En réduisant la pénibilité des tâches liées au séchage, Jafife contribue à libérer du temps pour les femmes, leur permettant de se consacrer à d’autres activités génératrices de revenus et de renforcer leur rôle au sein de leurs communautés.
Vers une agriculture durable et connectée
L’avenir de Jafife s’inscrit dans une vision de devenir le leader africain de la transformation durable des produits agricoles. La startup est en phase de lancement de ses premiers pilotes sur le marché de la région de Fès-Meknès. Elle prépare le déploiement de sa plateforme digitale, qui permettra de connecter les agriculteurs aux agro-industries.
Cette plateforme offrira une multitude de services, de l’accès à des formations en ligne aux conseils techniques, en passant par la mise en relation avec des acheteurs potentiels.
«Notre objectif est de créer un écosystème agricole durable et connecté, qui permettra aux agriculteurs d’accéder à de nouvelles opportunités et de valoriser leurs produits de manière optimale», explique Fatima El Khou.

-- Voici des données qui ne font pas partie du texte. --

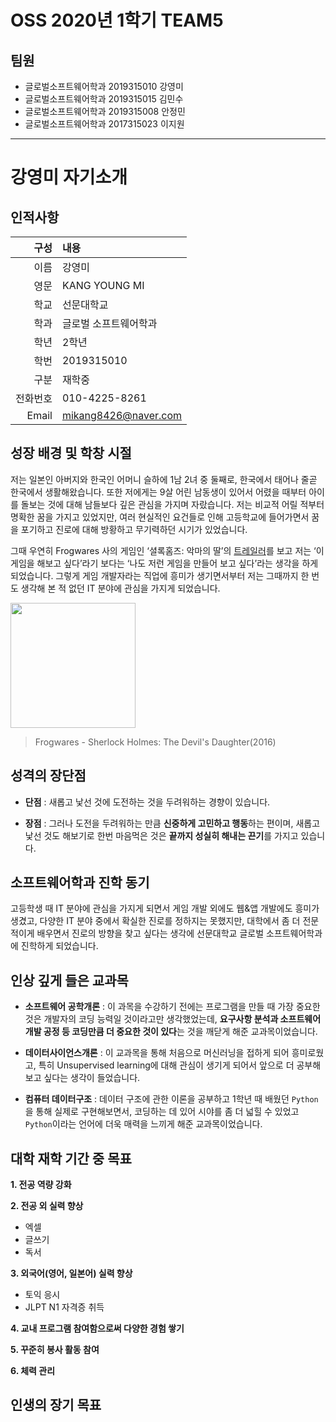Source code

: 
# OSS 2020년 1학기 TEAM5

## 팀원

* 글로벌소프트웨어학과 2019315010 강영미
* 글로벌소프트웨어학과 2019315015 김민수
* 글로벌소프트웨어학과 2019315008 안정민
* 글로벌소프트웨어학과 2017315023 이지원

***
# 강영미 자기소개
## 인적사항
| 구성 | 내용 |
|-----:|:-----|
| 이름 | 강영미 |
| 영문 | KANG YOUNG MI |
| 학교 | 선문대학교 |
| 학과 | 글로벌 소프트웨어학과 |
| 학년 | 2학년 |
| 학번 | 2019315010 |
| 구분 | 재학중 |
| 전화번호 | 010-4225-8261 |
| Email | mikang8426@naver.com |

## 성장 배경 및 학창 시절
저는 일본인 아버지와 한국인 어머니 슬하에 1남 2녀 중 둘째로, 한국에서 태어나 줄곧 한국에서 생활해왔습니다. 또한 저에게는 9살 어린 남동생이 있어서 어렸을 때부터 아이를 돌보는 것에 대해 남들보다 깊은 관심을 가지며 자랐습니다. 저는 비교적 어릴 적부터 명확한 꿈을 가지고 있었지만, 여러 현실적인 요건들로 인해 고등학교에 들어가면서 꿈을 포기하고 진로에 대해 방황하고 무기력하던 시기가 있었습니다.  

그때 우연히 Frogwares 사의 게임인 ‘셜록홈즈: 악마의 딸’의 [트레일러](https://youtu.be/egw4K8to9d0 "herlock Holmes: The Devil's Daughter Trailer")를 보고 저는 ‘이 게임을 해보고 싶다’라기 보다는 ‘나도 저런 게임을 만들어 보고 싶다’라는 생각을 하게 되었습니다. 그렇게 게임 개발자라는 직업에 흥미가 생기면서부터 저는 그때까지 한 번도 생각해 본 적 없던 IT 분야에 관심을 가지게 되었습니다. 

<img src="https://s1.gaming-cdn.com/images/products/1110/orig/sherlock-holmes-the-devils-daughter-cover.jpg" width="200">

> Frogwares - Sherlock Holmes: The Devil's Daughter(2016)

## 성격의 장단점
- **단점** : 새롭고 낯선 것에 도전하는 것을 두려워하는 경향이 있습니다.

- **장점** : 그러나 도전을 두려워하는 만큼 **신중하게 고민하고 행동**하는 편이며, 새롭고 낯선 것도 해보기로 한번 마음먹은 것은 **끝까지 성실히 해내는 끈기**를 가지고 있습니다.

## 소프트웨어학과 진학 동기
고등학생 때 IT 분야에 관심을 가지게 되면서 게임 개발 외에도 웹&앱 개발에도 흥미가 생겼고, 다양한 IT 분야 중에서 확실한 진로를 정하지는 못했지만, 대학에서 좀 더 전문적이게 배우면서 진로의 방향을 찾고 싶다는 생각에 선문대학교 글로벌 소프트웨어학과에 진학하게 되었습니다.

## 인상 깊게 들은 교과목
- **소프트웨어 공학개론** : 이 과목을 수강하기 전에는 프로그램을 만들 때 가장 중요한 것은 개발자의 코딩 능력일 것이라고만 생각했었는데, **요구사항 분석과 소프트웨어 개발 공정 등 코딩만큼 더 중요한 것이 있다**는 것을 깨닫게 해준 교과목이었습니다.

- **데이터사이언스개론** : 이 교과목을 통해 처음으로 머신러닝을 접하게 되어 흥미로웠고, 특히 Unsupervised learning에 대해 관심이 생기게 되어서 앞으로 더 공부해보고 싶다는 생각이 들었습니다.

- **컴퓨터 데이터구조** : 데이터 구조에 관한 이론을 공부하고 1학년 때 배웠던 `Python`을 통해 실제로 구현해보면서, 코딩하는 데 있어 시야를 좀 더 넓힐 수 있었고 `Python`이라는 언어에 더욱 매력을 느끼게 해준 교과목이었습니다.

## 대학 재학 기간 중 목표
**1. 전공 역량 강화**

**2. 전공 외 실력 향상**
   * 엑셀
   * 글쓰기
   * 독서
   
**3. 외국어(영어, 일본어) 실력 향상**
   * 토익 응시
   * JLPT N1 자격증 취득
   
**4. 교내 프로그램 참여함으로써 다양한 경험 쌓기**

**5. 꾸준히 봉사 활동 참여**

**6. 체력 관리**

## 인생의 장기 목표
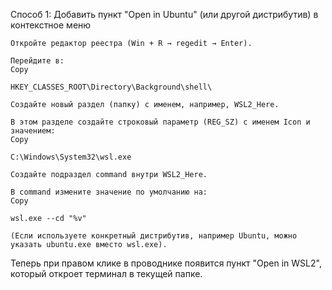 Способ 1: Добавить пункт "Open in Ubuntu" (или другой дистрибутив) в контекстное меню

    Откройте редактор реестра (Win + R → regedit → Enter).

    Перейдите в:
    Copy

    HKEY_CLASSES_ROOT\Directory\Background\shell\

    Создайте новый раздел (папку) с именем, например, WSL2_Here.

    В этом разделе создайте строковый параметр (REG_SZ) с именем Icon и значением:
    Copy

    C:\Windows\System32\wsl.exe

    Создайте подраздел command внутри WSL2_Here.

    В command измените значение по умолчанию на:
    Copy

    wsl.exe --cd "%v"

    (Если используете конкретный дистрибутив, например Ubuntu, можно указать ubuntu.exe вместо wsl.exe).

Теперь при правом клике в проводнике появится пункт "Open in WSL2", который откроет терминал в текущей папке.
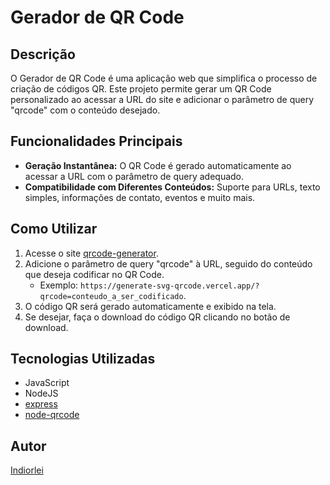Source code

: # Gerador de QR Code

## Descrição

O Gerador de QR Code é uma aplicação web que simplifica o processo de criação de códigos QR. Este projeto permite gerar um QR Code personalizado ao acessar a URL do site e adicionar o parâmetro de query "qrcode" com o conteúdo desejado.

## Funcionalidades Principais

- **Geração Instantânea:** O QR Code é gerado automaticamente ao acessar a URL com o parâmetro de query adequado.
- **Compatibilidade com Diferentes Conteúdos:** Suporte para URLs, texto simples, informações de contato, eventos e muito mais.

## Como Utilizar

1. Acesse o site [qrcode-generator](https://generate-svg-qrcode.vercel.app/).
2. Adicione o parâmetro de query "qrcode" à URL, seguido do conteúdo que deseja codificar no QR Code.
   - Exemplo: `https://generate-svg-qrcode.vercel.app/?qrcode=conteudo_a_ser_codificado`.
3. O código QR será gerado automaticamente e exibido na tela.
4. Se desejar, faça o download do código QR clicando no botão de download.

## Tecnologias Utilizadas

- JavaScript
- NodeJS
- [express](https://github.com/expressjs/express)
- [node-qrcode](https://github.com/soldair/node-qrcode)

## Autor

[Indiorlei](https://github.com/indiorlei)
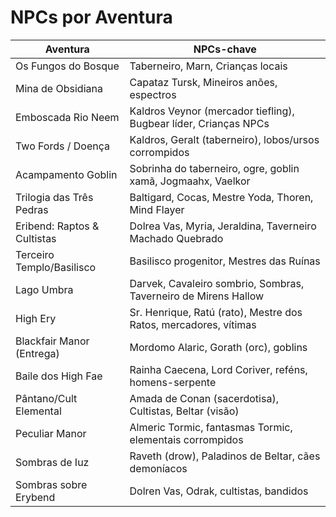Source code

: # NPCs por Aventura

| Aventura                                  | NPCs-chave                                                        |
|--------------------------------------------|-------------------------------------------------------------------|
| Os Fungos do Bosque                       | Taberneiro, Marn, Crianças locais                                 |
| Mina de Obsidiana                         | Capataz Tursk, Mineiros anões, espectros                          |
| Emboscada Rio Neem                        | Kaldros Veynor (mercador tiefling), Bugbear líder, Crianças NPCs  |
| Two Fords / Doença                        | Kaldros, Geralt (taberneiro), lobos/ursos corrompidos             |
| Acampamento Goblin                        | Sobrinha do taberneiro, ogre, goblin xamã, Jogmaahx, Vaelkor      |
| Trilogia das Três Pedras                  | Baltigard, Cocas, Mestre Yoda, Thoren, Mind Flayer                |
| Eribend: Raptos & Cultistas               | Dolrea Vas, Myria, Jeraldina, Taverneiro Machado Quebrado         |
| Terceiro Templo/Basilisco                 | Basilisco progenitor, Mestres das Ruínas                          |
| Lago Umbra                                | Darvek, Cavaleiro sombrio, Sombras, Taverneiro de Mirens Hallow   |
| High Ery                                  | Sr. Henrique, Ratú (rato), Mestre dos Ratos, mercadores, vítimas  |
| Blackfair Manor (Entrega)                 | Mordomo Alaric, Gorath (orc), goblins                             |
| Baile dos High Fae                        | Rainha Caecena, Lord Coriver, reféns, homens-serpente             |
| Pântano/Cult Elemental                    | Amada de Conan (sacerdotisa), Cultistas, Beltar (visão)           |
| Peculiar Manor                            | Almeric Tormic, fantasmas Tormic, elementais corrompidos          |
| Sombras de Iuz                            | Raveth (drow), Paladinos de Beltar, cães demoníacos               |
| Sombras sobre Erybend                     | Dolren Vas, Odrak, cultistas, bandidos                            |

Fès-Meknès : terreau fertile pour les startups
Youssef Atif, directeur d’Incubooster, souligne l’importance de l’écosystème d’innovation de Fès-Meknès dans l’émergence de startups comme Jafife. «La Région Fès-Meknès, premier pôle universitaire du Maroc et berceau de l’Université Al Quaraouine, possède un terreau fertile pour l’innovation», explique-t-il.
Des initiatives telles qu’InovaGreen, un programme d’accompagnement des porteurs de projets dans les secteurs Agritech, CleanTech et Green Tech, et le fonds InovaInvest, porté par Tamwilcom, contribuent à dynamiser l’écosystème entrepreneurial et à soutenir les startups innovantes.
«Aujourd’hui, il y a une vraie dynamique dans la région, avec tous les acteurs qui avancent pour créer un écosystème innovant et qui accompagnent les jeune entrepreneurs dans la réalisation de leurs projets, dans leur financement et surtout leur concrétisation à travers la réalisation des premières commandes», conclut Youssef Atif.